*WHAT THE EXERCISE ASKS:* Give the entries again exactly; drop the pictures.
'''
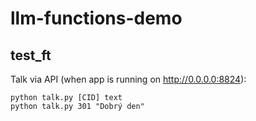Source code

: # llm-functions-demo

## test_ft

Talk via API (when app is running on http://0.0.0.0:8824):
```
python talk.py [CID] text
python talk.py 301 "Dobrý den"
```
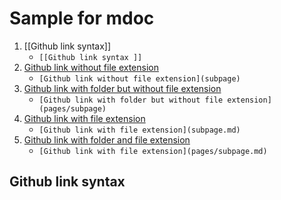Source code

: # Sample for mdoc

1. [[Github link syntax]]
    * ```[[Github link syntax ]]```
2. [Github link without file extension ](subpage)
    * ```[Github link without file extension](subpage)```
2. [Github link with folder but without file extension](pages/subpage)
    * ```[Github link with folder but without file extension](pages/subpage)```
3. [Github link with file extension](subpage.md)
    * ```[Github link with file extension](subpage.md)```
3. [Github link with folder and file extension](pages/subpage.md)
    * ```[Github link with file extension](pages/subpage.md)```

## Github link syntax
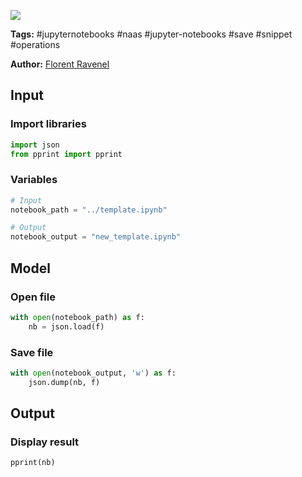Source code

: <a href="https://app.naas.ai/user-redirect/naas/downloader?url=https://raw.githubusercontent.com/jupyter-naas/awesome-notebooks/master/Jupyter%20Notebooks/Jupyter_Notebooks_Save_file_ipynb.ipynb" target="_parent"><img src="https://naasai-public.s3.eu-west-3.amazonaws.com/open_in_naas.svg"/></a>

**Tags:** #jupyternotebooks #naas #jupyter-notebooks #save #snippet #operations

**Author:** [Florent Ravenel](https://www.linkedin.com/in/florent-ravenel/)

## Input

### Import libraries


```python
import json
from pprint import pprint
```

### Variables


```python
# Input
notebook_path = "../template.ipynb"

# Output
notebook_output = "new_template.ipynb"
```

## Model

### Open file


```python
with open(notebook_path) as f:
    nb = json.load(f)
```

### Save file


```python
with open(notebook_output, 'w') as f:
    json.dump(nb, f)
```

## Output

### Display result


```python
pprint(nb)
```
'''
*ANSWER TO THIS TASK:*
Source code

: # llm-functions-demo

## test_ft

Talk via API (when app is running on http://0.0.0.0:8824):
```
python talk.py [CID] text
python talk.py 301 "Dobrý den"
```
Source code

: # Sample for mdoc

1. [[Github link syntax]]
    * ```[[Github link syntax ]]```
2. [Github link without file extension ](subpage)
    * ```[Github link without file extension](subpage)```
2. [Github link with folder but without file extension](pages/subpage)
    * ```[Github link with folder but without file extension](pages/subpage)```
3. [Github link with file extension](subpage.md)
    * ```[Github link with file extension](subpage.md)```
3. [Github link with folder and file extension](pages/subpage.md)
    * ```[Github link with file extension](pages/subpage.md)```

## Github link syntax
Source code

: <a href="https://app.naas.ai/user-redirect/naas/downloader?url=https://raw.githubusercontent.com/jupyter-naas/awesome-notebooks/master/Jupyter%20Notebooks/Jupyter_Notebooks_Save_file_ipynb.ipynb" target="_parent"><img src="https://naasai-public.s3.eu-west-3.amazonaws.com/open_in_naas.svg"/></a>

**Tags:** #jupyternotebooks #naas #jupyter-notebooks #save #snippet #operations

**Author:** [Florent Ravenel](https://www.linkedin.com/in/florent-ravenel/)

## Input

### Import libraries


```python
import json
from pprint import pprint
```

### Variables


```python
# Input
notebook_path = "../template.ipynb"

# Output
notebook_output = "new_template.ipynb"
```

## Model

### Open file


```python
with open(notebook_path) as f:
    nb = json.load(f)
```

### Save file


```python
with open(notebook_output, 'w') as f:
    json.dump(nb, f)
```

## Output

### Display result


```python
pprint(nb)
```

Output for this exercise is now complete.